**REQUIREMENT**
Skip the images and restate every line of the records exactly.

**SUPPLIED RECORDS**
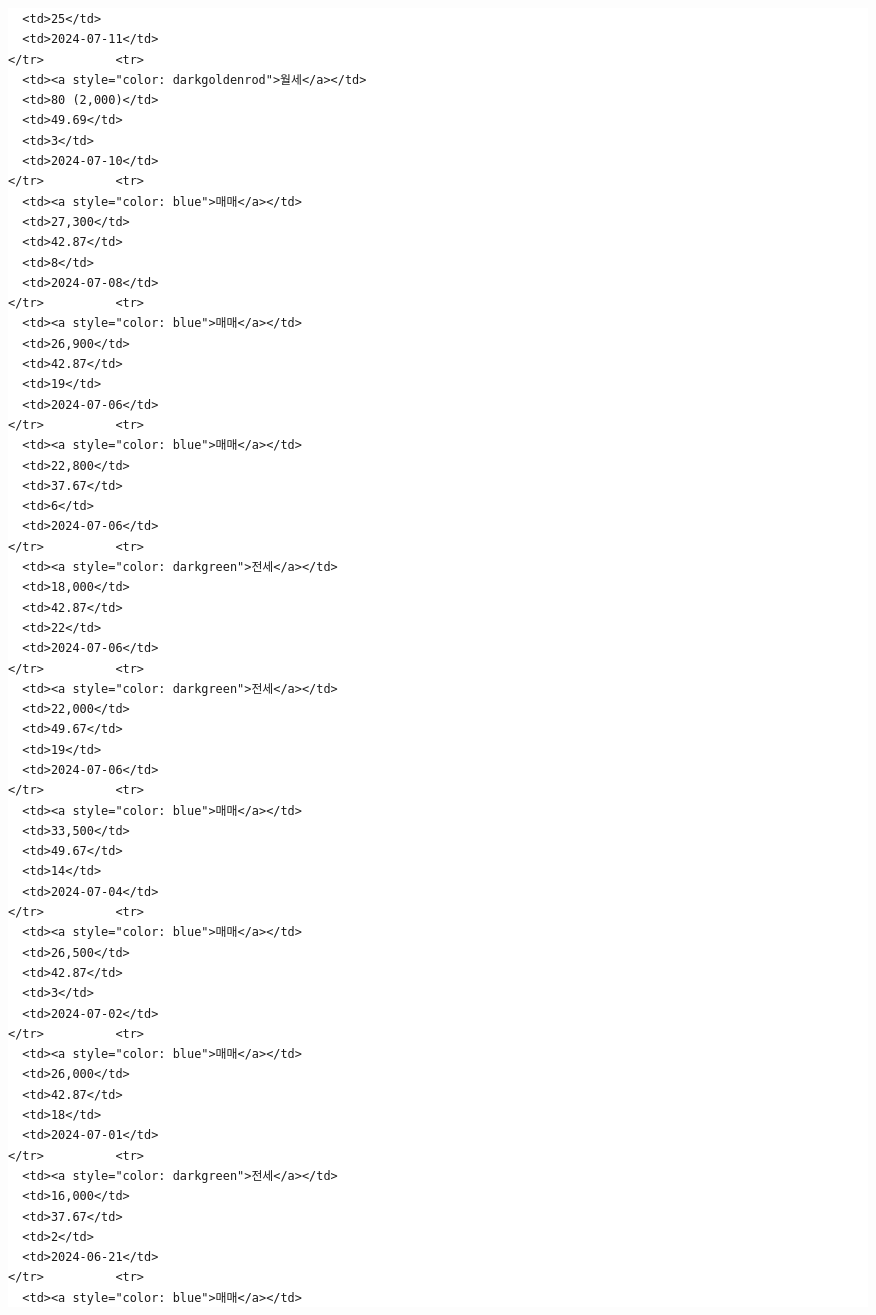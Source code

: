       <td>25</td>
      <td>2024-07-11</td>
    </tr>          <tr>
      <td><a style="color: darkgoldenrod">월세</a></td>
      <td>80 (2,000)</td>
      <td>49.69</td>
      <td>3</td>
      <td>2024-07-10</td>
    </tr>          <tr>
      <td><a style="color: blue">매매</a></td>
      <td>27,300</td>
      <td>42.87</td>
      <td>8</td>
      <td>2024-07-08</td>
    </tr>          <tr>
      <td><a style="color: blue">매매</a></td>
      <td>26,900</td>
      <td>42.87</td>
      <td>19</td>
      <td>2024-07-06</td>
    </tr>          <tr>
      <td><a style="color: blue">매매</a></td>
      <td>22,800</td>
      <td>37.67</td>
      <td>6</td>
      <td>2024-07-06</td>
    </tr>          <tr>
      <td><a style="color: darkgreen">전세</a></td>
      <td>18,000</td>
      <td>42.87</td>
      <td>22</td>
      <td>2024-07-06</td>
    </tr>          <tr>
      <td><a style="color: darkgreen">전세</a></td>
      <td>22,000</td>
      <td>49.67</td>
      <td>19</td>
      <td>2024-07-06</td>
    </tr>          <tr>
      <td><a style="color: blue">매매</a></td>
      <td>33,500</td>
      <td>49.67</td>
      <td>14</td>
      <td>2024-07-04</td>
    </tr>          <tr>
      <td><a style="color: blue">매매</a></td>
      <td>26,500</td>
      <td>42.87</td>
      <td>3</td>
      <td>2024-07-02</td>
    </tr>          <tr>
      <td><a style="color: blue">매매</a></td>
      <td>26,000</td>
      <td>42.87</td>
      <td>18</td>
      <td>2024-07-01</td>
    </tr>          <tr>
      <td><a style="color: darkgreen">전세</a></td>
      <td>16,000</td>
      <td>37.67</td>
      <td>2</td>
      <td>2024-06-21</td>
    </tr>          <tr>
      <td><a style="color: blue">매매</a></td>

**RESULT OF THE TASK**
Source code

:       <td>25</td>
      <td>2024-07-11</td>
    </tr>          <tr>
      <td><a style="color: darkgoldenrod">월세</a></td>
      <td>80 (2,000)</td>
      <td>49.69</td>
      <td>3</td>
      <td>2024-07-10</td>
    </tr>          <tr>
      <td><a style="color: blue">매매</a></td>
      <td>27,300</td>
      <td>42.87</td>
      <td>8</td>
      <td>2024-07-08</td>
    </tr>          <tr>
      <td><a style="color: blue">매매</a></td>
      <td>26,900</td>
      <td>42.87</td>
      <td>19</td>
      <td>2024-07-06</td>
    </tr>          <tr>
      <td><a style="color: blue">매매</a></td>
      <td>22,800</td>
      <td>37.67</td>
      <td>6</td>
      <td>2024-07-06</td>
    </tr>          <tr>
      <td><a style="color: darkgreen">전세</a></td>
      <td>18,000</td>
      <td>42.87</td>
      <td>22</td>
      <td>2024-07-06</td>
    </tr>          <tr>
      <td><a style="color: darkgreen">전세</a></td>
      <td>22,000</td>
      <td>49.67</td>
      <td>19</td>
      <td>2024-07-06</td>
    </tr>          <tr>
      <td><a style="color: blue">매매</a></td>
      <td>33,500</td>
      <td>49.67</td>
      <td>14</td>
      <td>2024-07-04</td>
    </tr>          <tr>
      <td><a style="color: blue">매매</a></td>
      <td>26,500</td>
      <td>42.87</td>
      <td>3</td>
      <td>2024-07-02</td>
    </tr>          <tr>
      <td><a style="color: blue">매매</a></td>
      <td>26,000</td>
      <td>42.87</td>
      <td>18</td>
      <td>2024-07-01</td>
    </tr>          <tr>
      <td><a style="color: darkgreen">전세</a></td>
      <td>16,000</td>
      <td>37.67</td>
      <td>2</td>
      <td>2024-06-21</td>
    </tr>          <tr>
      <td><a style="color: blue">매매</a></td>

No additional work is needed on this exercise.